DV6, do you have a support system in place and on call once the hits of separation of finances/custody, OW, etc.? Even now, even after I suspected there is something horrible going on between W and OM, I still get walloped and taken down when I find more info about their doings. I am not surprised, I am just hurt at how the woman I once loved would act like this.
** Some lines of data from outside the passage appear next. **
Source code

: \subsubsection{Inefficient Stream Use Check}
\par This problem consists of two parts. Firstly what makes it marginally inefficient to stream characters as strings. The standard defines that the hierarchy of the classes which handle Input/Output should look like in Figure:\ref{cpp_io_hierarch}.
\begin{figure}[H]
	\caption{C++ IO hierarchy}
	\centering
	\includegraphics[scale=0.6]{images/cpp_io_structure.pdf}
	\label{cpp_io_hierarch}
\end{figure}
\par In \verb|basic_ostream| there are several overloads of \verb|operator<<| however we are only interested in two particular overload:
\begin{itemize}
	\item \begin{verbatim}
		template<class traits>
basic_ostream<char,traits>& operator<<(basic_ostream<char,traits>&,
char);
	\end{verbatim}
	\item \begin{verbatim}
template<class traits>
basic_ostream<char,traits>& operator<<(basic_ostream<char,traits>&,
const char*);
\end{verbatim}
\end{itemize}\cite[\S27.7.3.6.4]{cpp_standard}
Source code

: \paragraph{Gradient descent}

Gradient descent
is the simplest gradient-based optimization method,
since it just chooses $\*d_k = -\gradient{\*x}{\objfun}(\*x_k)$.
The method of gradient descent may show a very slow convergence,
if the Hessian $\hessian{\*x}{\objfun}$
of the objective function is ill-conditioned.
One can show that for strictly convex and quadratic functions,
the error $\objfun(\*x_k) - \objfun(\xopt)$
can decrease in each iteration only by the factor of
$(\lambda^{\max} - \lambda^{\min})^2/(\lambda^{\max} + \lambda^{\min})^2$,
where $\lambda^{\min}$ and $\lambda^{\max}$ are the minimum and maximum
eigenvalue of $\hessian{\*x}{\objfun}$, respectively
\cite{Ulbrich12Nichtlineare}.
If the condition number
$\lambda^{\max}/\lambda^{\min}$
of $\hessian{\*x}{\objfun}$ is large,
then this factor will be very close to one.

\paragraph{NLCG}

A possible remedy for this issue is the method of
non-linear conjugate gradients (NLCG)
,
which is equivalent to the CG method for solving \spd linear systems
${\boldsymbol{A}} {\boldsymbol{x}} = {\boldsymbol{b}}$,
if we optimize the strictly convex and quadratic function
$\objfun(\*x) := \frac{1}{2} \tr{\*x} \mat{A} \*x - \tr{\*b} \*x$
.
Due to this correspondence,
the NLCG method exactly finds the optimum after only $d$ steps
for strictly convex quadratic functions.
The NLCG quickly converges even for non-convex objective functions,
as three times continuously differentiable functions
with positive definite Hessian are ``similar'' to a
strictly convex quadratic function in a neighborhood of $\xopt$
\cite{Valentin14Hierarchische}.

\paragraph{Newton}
When I find out, I'm usually out of the house for a long period of time, driving to a rest stop along the freeway and bawling my eyes out asking God to put me out of my misery.

I am not sure how you will handle those, but I do want you to prepare.


1/6/18-BD OM1
2/18-W meets OM2
4/18-W intros D4 to OM2
5/18-“Romance ends"
7/18-DB start
7/18-IHS Ends
4/19-WW moves out
3/21-D filed

Formerly pain18

Rise.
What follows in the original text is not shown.